Pages

lundi 22 avril 2019

Notre-Drame d’ici et d’ailleurs


Nouvel article sur Le blog de Salah Elayoubi



De la fiction à l’apocalypse
Du haut de l’abîme qui les sépare du parvis, les gargouilles chimériques de Notre-Dame de Paris,  semblent n’avoir plus qu’un seul  but, sauter dans le vide. Leur physiognomonie  autrefois menaçante, n’est plus qu’un masque d’épouvante, conséquence du brasier qui  faillit les emporter,  un soir maudit d’avril 2019.
Victor Hugo avait ourdi cette apocalypse-là,  dans le plus prémonitoire de ses récits.
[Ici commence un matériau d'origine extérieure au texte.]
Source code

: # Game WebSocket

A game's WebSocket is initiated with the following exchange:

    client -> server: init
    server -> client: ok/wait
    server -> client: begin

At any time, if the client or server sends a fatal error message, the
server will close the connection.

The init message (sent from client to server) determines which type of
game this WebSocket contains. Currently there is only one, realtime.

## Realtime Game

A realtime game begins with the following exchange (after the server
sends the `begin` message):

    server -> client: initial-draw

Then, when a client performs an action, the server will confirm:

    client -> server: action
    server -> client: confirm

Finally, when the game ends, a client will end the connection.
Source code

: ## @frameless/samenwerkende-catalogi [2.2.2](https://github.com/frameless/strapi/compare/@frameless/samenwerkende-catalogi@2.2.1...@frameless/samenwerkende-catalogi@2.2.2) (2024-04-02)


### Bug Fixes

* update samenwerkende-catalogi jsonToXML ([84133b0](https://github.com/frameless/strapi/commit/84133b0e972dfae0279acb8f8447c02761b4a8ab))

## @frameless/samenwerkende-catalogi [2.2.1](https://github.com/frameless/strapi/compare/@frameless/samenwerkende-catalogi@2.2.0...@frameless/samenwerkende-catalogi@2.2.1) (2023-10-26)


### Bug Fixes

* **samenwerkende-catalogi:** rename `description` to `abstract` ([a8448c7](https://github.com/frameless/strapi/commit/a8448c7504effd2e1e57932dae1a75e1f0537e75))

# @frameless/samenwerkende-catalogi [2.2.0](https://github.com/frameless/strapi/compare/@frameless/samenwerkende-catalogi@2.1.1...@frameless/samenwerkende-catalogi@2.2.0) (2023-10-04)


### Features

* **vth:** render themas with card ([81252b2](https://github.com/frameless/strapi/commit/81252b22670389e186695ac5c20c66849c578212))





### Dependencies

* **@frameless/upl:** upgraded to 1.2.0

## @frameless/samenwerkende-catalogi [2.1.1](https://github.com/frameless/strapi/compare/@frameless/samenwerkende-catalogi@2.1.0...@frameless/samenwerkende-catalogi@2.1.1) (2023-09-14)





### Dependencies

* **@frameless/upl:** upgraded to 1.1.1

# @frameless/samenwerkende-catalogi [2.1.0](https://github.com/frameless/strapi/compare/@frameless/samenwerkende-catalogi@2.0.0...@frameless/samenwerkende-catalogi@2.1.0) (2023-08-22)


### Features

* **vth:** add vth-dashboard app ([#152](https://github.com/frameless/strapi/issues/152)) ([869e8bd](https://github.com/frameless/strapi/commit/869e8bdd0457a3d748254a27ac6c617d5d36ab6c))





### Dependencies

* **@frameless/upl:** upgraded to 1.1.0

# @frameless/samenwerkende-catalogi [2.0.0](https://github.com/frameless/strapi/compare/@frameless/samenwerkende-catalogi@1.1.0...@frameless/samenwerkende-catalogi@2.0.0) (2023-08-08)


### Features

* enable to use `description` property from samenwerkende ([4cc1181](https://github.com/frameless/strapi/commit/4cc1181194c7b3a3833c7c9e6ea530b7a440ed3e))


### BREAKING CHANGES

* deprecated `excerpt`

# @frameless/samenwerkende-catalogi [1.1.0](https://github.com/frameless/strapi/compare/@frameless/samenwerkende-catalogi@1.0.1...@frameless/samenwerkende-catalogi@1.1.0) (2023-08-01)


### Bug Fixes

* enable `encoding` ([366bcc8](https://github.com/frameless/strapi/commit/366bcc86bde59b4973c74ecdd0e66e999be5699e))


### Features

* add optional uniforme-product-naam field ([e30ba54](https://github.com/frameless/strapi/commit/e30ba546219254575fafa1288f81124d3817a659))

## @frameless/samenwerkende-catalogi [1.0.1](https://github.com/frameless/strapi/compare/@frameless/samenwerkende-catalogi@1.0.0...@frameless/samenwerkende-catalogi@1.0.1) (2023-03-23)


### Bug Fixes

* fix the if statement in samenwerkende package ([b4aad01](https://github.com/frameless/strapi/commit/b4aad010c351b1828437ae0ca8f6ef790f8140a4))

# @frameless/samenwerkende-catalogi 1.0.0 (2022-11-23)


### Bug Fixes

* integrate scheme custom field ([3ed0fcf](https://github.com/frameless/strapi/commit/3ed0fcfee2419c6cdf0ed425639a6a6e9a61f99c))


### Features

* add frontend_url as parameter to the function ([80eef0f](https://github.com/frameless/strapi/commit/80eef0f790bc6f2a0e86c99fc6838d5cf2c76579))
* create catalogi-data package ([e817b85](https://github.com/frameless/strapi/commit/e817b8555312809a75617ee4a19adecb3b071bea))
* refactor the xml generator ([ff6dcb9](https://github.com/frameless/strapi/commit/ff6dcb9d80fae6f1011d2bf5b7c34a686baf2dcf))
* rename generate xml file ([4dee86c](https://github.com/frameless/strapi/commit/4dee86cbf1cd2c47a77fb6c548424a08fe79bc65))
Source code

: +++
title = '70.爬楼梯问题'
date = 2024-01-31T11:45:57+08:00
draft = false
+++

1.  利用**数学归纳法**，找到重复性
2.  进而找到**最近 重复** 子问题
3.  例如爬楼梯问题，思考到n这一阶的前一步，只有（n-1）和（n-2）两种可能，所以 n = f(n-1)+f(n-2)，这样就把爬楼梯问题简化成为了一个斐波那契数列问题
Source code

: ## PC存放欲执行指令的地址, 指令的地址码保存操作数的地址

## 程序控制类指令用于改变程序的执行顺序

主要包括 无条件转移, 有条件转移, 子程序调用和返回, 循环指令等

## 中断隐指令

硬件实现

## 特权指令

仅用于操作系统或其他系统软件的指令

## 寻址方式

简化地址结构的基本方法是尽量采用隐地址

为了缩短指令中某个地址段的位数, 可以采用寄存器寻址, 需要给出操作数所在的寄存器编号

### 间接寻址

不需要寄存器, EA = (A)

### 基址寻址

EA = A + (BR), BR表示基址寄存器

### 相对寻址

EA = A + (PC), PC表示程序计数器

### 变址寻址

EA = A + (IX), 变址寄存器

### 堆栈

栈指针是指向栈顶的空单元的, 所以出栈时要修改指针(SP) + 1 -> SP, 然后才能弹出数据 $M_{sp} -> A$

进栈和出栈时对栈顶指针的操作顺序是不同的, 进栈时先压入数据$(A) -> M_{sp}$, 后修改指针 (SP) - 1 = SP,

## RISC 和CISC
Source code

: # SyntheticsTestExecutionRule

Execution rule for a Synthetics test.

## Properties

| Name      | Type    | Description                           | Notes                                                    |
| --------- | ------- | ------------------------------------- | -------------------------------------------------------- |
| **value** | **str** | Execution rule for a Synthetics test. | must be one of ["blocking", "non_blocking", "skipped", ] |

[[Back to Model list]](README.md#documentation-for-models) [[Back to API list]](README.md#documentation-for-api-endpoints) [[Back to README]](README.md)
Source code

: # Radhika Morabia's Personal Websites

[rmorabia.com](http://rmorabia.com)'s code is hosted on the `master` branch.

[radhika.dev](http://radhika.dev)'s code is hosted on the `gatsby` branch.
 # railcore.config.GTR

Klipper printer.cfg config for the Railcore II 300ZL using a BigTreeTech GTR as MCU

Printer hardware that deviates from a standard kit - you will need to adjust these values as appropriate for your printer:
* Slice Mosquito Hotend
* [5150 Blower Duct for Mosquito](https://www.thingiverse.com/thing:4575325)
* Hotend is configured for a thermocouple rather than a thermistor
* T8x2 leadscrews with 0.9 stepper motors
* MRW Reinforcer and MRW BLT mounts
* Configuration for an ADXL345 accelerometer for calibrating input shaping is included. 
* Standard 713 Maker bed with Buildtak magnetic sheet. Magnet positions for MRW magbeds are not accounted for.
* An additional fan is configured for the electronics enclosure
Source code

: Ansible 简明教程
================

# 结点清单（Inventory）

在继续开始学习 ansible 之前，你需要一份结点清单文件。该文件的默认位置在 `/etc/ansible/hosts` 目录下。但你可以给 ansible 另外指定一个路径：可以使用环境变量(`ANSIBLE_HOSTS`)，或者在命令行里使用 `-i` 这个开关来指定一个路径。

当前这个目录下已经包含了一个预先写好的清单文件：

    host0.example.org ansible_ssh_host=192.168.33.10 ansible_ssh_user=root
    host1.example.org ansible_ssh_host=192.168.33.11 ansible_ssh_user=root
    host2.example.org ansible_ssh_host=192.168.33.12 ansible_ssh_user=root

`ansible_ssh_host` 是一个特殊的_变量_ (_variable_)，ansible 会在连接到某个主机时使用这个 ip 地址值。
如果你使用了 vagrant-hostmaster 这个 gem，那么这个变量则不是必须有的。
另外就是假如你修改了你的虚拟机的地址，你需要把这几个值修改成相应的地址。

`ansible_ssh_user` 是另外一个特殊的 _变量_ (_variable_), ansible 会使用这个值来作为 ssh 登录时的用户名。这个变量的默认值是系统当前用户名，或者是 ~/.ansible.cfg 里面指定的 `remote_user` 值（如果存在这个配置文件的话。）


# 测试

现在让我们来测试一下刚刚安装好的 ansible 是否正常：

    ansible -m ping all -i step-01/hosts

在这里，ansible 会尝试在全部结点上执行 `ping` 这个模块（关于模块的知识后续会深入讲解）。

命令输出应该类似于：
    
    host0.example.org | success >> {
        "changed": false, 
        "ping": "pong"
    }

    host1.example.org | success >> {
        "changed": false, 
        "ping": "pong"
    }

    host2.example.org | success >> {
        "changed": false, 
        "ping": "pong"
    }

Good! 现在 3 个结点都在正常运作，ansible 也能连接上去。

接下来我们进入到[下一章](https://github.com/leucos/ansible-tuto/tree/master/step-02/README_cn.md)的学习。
Des circonstances, ou des individus, pour le moment,  inconnus,  l’ont mise en scène.  C’est ainsi que des heures durant, la Cathédrale, en proie au feu,  est devenue « La Dame du monde entier ».  D’un bout à l’autre de la planète,  l’humanité a retenu son souffle,  chacun priant son dieu,  afin qu’il épargne à ce joyau,  la disparition dans les flammes de l’enfer.
La réalité rejoignait si bien  la fiction,  que les spectateurs impuissants se persuadaient qu’il ne s’agissait-là,  que d’un nouvel exploit hollywoodien tourné en décor naturel.  Un Quasimodo titanesque allait surgir et de ses bras noueux et de sa force herculéenne,  allait tendre une toile gigantesque sur le brasier pour l’étouffer.
Mais à chaque fois que le monde se prenait à espérer cette fiction, les pompiers le  ramenaient  à la dure réalité, arrosant sans discontinuer  les ardeurs de l’incendie qui consumait les cœurs en même temps que  la charpente du grenier  qui servit naguère de  refuge à Esmeralda, le temps d’un chef-d’œuvre de  la littérature puis le temps d’un autre chef-d’œuvre, en cinémascope.
Sous les assauts des lances à incendie et les regards de pierre du Stryge et autre cerbère, les  gargouilles terrorisées vomirent la nuit durant,  l’eau dont les abreuvaient les hommes du feu.
Le monde se souviendra  qu’en cette soirée de printemps, les français d’habitude si friands de discorde et de zizanie, flanqués de leurs hôtes d’un jour ou de toujours, se rassemblèrent,  côte-à-côte, le long de la Presqu’île parisienne,  pour communier dans la douleur, chantant, à l’unisson, un si poignant « Je vous salue Marie », qu’ils firent pleurer la terre entière.
Le centre de gravité de toutes les tragédies
Alors que les flammes dévoraient la toiture de Notre-Dame de Paris, emportant sa flèche mythique, un autre incendie, celui de la Mosquée Al Aqsa,  vite circonscrit,  déplaçait le centre de gravité des tragédies du moment,  de quelques degrés  vers l’Est. Vers cette région du monde où l’apocalypse  semble désormais avoir définitivement pris ses quartiers, dans l’indifférence générale. Tant et si bien que l’on ne compte plus les villes dévastées,  dans cette région martyrisée par les appétits pétroliers, gaziers, ou géostratégiques.
Israël qui, en même temps qu’elle aura assassiné ou estropié des dizaines de milliers de palestiniens, a réussi à exaucer le vœu cher à  Ariel Sharon de renvoyer Gaza au Moyen-âge. L’Etat hébreux a détruit plus de soixante-quatorze lieux de cultes musulmans, en quelques semaines en 2014.
 Parmi ceux-ci, le plus vieux et le  plus grand, la Mosquée Al-Omari, Notre-Dame d’El Jabalyia, dont l’Etat hébreux tuait, au passage, le muezzin, pour mieux terroriser les vivants. L’ancienne église byzantine, convertie en mosquée,  datait du cinquième siècle.
En une nuit à Paris, il y eut plus de « justes »  pour pleurer Notre-Dame,  qu’en quatre ans d’un conflit abominable au Yémen. Un pays  soumis aux coups de boutoirs impitoyable d’une coalition de salauds qui combine incompétence militaire et aveuglement criminel  et qui, dans le doute, préfère toujours exterminer tout un peuple,  plutôt que de laisser lui échapper ceux qu’elle poursuit de ses assiduités. Les dizaines de milliers d’innocents affamés, martyrisés, froidement assassinés et le  patrimoine culturel pulvérisé, n’auront pas  ému grand monde.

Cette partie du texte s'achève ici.